Jose A. Caballero
Landesternwarte Koenigstuhl - ZAH, Heidelberg
Abstract
CARMENES is the name of the new instrument at the 3.5-m Calar Alto telescope, of the Spanish-German consortium that has built it, and of the science project that is being carried out during guaranteed time observations. Concisely, it is a 'machine-to-detect-planets-like-the-earth-in-the-habitable-zone-of-the-most-common-stars-in-our-solar-neighbourhood'. Thoroughly, CARMENES consists of two thermo-mechanical-stabilised high-resolution échelle spectrographs, one working in the optical (0.52-0.96 mum), the other one working in the near infrared (0.96-1.71 mum), fed by fibres from the Cassegrain focus. It is especially designed for accurate (1 m/s) radial-velocity monitoring of M dwarfs for exoplanet surveys. Currently, CARMENES is the only instrument in the world covering in one shot from the red optical to the near-infrared in high resolution.
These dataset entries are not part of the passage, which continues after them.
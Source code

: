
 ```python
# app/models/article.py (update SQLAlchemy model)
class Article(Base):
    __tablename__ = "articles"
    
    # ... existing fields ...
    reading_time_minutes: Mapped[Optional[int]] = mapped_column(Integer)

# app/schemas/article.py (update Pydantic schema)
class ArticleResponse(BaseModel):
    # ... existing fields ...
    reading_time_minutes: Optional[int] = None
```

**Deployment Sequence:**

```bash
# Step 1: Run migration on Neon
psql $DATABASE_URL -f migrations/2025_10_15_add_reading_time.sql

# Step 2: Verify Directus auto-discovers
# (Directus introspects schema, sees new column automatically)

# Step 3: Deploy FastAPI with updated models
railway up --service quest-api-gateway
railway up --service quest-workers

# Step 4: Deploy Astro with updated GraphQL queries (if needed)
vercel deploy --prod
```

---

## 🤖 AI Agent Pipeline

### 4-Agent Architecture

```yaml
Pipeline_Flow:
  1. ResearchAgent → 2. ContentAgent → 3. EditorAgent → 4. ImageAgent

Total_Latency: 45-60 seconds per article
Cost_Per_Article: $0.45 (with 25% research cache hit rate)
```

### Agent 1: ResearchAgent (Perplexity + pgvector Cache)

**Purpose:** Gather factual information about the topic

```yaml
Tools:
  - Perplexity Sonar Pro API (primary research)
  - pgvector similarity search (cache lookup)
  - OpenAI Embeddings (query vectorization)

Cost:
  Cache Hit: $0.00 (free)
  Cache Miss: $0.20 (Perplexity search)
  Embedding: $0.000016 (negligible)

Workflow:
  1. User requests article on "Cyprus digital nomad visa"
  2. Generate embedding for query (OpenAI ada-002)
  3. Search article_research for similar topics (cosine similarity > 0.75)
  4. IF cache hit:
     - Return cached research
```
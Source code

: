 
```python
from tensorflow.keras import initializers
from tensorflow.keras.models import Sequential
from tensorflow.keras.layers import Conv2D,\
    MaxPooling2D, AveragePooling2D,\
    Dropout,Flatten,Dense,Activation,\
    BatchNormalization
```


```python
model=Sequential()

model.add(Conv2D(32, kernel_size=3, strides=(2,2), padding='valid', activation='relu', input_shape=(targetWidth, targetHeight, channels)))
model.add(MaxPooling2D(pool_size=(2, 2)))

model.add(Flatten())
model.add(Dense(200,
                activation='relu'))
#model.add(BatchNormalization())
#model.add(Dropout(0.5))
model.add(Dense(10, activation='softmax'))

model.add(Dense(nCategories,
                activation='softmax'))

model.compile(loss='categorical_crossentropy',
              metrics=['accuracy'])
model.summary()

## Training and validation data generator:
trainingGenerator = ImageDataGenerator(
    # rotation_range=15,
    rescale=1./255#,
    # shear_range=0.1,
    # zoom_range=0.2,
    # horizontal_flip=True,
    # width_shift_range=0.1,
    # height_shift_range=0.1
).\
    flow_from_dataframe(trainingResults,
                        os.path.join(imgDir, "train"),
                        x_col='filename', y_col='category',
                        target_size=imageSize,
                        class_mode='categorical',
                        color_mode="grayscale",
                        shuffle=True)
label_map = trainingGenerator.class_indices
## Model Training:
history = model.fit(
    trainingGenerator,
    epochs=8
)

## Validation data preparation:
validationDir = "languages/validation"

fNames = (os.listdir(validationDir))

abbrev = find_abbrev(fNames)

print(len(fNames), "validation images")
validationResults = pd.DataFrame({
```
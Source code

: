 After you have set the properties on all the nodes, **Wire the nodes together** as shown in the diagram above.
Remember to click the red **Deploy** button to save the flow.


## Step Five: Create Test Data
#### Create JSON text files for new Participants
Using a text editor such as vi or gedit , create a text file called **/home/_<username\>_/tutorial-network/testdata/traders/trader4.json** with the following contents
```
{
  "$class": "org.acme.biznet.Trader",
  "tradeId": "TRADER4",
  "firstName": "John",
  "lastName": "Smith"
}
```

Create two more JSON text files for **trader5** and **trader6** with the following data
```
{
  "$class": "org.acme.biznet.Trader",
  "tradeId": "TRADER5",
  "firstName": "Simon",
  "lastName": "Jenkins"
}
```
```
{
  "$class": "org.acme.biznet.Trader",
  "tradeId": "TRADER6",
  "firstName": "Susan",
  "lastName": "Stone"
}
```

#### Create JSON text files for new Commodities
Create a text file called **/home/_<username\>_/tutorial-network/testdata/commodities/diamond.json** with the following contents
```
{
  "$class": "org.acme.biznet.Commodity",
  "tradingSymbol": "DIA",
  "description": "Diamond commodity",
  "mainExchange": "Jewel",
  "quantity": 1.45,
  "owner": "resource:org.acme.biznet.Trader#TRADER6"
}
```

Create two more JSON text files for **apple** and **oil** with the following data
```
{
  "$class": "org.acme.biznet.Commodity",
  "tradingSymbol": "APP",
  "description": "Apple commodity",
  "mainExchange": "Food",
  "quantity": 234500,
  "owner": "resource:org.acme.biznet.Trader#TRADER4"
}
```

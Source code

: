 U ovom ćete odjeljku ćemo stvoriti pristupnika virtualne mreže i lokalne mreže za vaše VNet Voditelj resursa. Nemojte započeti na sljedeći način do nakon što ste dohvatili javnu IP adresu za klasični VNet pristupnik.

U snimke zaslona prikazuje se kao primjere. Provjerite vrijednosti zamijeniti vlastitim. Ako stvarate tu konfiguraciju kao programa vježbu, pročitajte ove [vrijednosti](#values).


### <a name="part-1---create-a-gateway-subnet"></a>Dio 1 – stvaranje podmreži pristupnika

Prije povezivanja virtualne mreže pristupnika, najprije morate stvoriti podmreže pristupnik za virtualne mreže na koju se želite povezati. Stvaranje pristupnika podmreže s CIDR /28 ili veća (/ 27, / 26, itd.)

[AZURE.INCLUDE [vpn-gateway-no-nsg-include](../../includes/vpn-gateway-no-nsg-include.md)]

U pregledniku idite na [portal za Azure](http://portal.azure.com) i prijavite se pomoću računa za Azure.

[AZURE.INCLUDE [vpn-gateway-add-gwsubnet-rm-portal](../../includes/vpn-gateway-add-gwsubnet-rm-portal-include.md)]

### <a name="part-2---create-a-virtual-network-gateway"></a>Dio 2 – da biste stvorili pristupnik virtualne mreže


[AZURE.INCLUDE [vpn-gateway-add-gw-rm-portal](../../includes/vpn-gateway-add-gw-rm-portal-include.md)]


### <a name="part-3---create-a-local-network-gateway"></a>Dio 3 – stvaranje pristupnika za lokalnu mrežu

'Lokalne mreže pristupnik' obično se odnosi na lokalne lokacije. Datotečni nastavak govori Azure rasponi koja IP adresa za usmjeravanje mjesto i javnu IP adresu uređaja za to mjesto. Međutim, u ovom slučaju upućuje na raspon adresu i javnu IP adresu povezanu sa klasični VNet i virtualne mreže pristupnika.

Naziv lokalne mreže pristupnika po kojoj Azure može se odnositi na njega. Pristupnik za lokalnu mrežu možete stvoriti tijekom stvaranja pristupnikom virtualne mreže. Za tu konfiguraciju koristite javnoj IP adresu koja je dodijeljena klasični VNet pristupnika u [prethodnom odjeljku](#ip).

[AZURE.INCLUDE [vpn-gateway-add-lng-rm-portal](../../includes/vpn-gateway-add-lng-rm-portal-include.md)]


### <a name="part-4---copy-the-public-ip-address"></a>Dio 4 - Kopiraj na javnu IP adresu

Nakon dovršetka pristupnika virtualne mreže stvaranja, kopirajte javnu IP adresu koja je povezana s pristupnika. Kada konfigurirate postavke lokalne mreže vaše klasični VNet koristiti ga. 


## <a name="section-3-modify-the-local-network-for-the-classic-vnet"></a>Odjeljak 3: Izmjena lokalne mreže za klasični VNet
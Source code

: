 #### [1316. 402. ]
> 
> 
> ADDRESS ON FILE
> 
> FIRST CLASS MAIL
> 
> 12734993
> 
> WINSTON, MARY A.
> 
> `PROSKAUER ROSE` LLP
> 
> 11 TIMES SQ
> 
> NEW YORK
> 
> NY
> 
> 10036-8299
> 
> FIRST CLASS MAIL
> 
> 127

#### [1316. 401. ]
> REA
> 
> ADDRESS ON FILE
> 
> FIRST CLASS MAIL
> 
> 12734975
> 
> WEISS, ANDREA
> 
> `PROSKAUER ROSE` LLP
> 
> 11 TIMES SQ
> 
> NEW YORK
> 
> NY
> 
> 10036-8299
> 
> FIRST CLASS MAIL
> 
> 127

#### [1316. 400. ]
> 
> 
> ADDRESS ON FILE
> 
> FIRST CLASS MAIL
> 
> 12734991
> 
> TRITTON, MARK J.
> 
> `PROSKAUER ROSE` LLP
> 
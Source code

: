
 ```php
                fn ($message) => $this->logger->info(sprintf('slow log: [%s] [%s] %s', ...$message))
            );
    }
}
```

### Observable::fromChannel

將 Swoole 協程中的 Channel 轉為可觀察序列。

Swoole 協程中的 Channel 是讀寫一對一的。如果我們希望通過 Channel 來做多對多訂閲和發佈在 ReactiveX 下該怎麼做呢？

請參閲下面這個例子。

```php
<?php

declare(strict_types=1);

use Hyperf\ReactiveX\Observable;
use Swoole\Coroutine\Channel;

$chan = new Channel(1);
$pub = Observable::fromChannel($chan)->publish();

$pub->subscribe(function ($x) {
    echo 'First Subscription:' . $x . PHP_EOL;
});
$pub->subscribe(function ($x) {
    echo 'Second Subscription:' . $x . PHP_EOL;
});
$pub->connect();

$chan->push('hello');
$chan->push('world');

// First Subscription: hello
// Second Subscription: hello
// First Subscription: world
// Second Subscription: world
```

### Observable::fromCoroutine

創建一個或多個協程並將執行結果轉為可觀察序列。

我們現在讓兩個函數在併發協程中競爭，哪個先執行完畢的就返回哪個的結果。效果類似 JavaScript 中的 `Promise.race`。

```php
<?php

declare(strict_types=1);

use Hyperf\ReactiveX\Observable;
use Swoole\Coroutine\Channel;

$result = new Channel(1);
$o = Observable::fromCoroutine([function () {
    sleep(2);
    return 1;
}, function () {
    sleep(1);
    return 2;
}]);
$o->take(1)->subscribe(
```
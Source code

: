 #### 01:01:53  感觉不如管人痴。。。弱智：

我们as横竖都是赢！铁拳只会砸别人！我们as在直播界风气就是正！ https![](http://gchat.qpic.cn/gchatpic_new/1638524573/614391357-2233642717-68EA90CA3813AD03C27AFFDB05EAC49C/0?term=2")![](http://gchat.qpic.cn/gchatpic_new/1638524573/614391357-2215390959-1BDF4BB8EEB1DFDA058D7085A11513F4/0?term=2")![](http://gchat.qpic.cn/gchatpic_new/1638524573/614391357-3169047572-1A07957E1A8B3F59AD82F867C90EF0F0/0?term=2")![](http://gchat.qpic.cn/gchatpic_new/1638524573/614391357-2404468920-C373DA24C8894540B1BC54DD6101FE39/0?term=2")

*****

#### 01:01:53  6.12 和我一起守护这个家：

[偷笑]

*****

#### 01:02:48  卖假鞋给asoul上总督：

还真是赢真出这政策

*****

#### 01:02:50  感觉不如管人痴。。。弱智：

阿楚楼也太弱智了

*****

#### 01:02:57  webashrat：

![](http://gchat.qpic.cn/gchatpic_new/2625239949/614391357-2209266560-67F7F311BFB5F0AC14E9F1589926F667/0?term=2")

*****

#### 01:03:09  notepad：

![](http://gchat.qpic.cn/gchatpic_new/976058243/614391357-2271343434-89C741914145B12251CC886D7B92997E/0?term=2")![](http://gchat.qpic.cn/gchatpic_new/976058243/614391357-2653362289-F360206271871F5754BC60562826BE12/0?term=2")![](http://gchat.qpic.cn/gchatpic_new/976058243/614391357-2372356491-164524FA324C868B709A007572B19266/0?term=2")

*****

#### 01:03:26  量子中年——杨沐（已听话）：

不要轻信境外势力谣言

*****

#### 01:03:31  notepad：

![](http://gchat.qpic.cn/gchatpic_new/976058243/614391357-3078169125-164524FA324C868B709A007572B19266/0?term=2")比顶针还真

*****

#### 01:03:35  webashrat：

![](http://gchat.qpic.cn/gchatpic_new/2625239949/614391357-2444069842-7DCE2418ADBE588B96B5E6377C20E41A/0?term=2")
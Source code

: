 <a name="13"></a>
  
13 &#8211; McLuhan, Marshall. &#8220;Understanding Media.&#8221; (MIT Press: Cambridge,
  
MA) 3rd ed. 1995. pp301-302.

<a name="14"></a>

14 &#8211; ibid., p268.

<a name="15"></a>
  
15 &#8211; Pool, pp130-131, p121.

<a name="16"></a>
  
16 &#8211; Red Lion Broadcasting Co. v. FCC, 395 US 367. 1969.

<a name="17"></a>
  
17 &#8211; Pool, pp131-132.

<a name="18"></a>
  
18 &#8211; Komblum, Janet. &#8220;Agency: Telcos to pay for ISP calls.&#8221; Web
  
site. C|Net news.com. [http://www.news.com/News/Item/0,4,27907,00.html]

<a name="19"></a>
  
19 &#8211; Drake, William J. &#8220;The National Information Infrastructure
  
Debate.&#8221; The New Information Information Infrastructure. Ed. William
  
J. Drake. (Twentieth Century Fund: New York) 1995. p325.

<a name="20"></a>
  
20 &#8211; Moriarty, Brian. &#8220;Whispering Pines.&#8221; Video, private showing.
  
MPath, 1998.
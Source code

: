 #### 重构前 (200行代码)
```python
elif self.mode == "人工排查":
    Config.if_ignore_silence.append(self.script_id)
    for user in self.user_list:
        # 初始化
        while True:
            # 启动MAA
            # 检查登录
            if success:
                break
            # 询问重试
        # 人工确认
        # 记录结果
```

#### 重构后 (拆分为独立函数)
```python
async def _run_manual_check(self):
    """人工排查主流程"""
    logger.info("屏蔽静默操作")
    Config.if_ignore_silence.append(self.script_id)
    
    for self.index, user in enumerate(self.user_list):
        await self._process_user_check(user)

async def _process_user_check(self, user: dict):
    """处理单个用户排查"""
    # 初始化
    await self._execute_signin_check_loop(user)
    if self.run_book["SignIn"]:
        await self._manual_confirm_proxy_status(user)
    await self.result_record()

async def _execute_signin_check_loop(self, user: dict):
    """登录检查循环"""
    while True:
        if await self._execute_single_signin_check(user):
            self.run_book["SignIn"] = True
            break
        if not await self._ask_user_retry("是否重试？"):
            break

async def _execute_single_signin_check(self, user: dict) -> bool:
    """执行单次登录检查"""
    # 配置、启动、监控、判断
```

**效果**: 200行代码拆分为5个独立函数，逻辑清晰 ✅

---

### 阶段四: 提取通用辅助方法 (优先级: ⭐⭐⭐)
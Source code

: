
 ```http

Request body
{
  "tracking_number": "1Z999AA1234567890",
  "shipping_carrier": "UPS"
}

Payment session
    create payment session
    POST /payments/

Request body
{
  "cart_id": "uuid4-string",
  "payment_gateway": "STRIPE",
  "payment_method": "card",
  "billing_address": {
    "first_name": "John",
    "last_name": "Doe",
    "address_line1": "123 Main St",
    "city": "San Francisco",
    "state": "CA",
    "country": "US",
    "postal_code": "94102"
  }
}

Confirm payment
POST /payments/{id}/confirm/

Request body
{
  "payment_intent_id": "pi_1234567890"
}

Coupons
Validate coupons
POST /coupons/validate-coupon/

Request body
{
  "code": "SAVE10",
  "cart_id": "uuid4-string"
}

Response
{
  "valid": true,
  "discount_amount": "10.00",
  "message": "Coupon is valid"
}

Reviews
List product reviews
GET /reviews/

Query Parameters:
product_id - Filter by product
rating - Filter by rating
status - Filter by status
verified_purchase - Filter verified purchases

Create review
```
I will explain how we designed and built it, which obstacles we faced, what are the results of the commissioning done last Autumn, and what is the science project that we carry out since 01-01-2016. Besides, and probably of more interest to the audience, I will show the capabilities of CARMENES for open-time proposals and, after 2018, long-term programmes of follow-up of exoplanet candidates found with space missions: Gaia first, TESS later, and finally PLATO.
2016 March 31, 13:30
IA/U.Porto
Centro de Astrofísica da Universidade do Porto (Auditorium)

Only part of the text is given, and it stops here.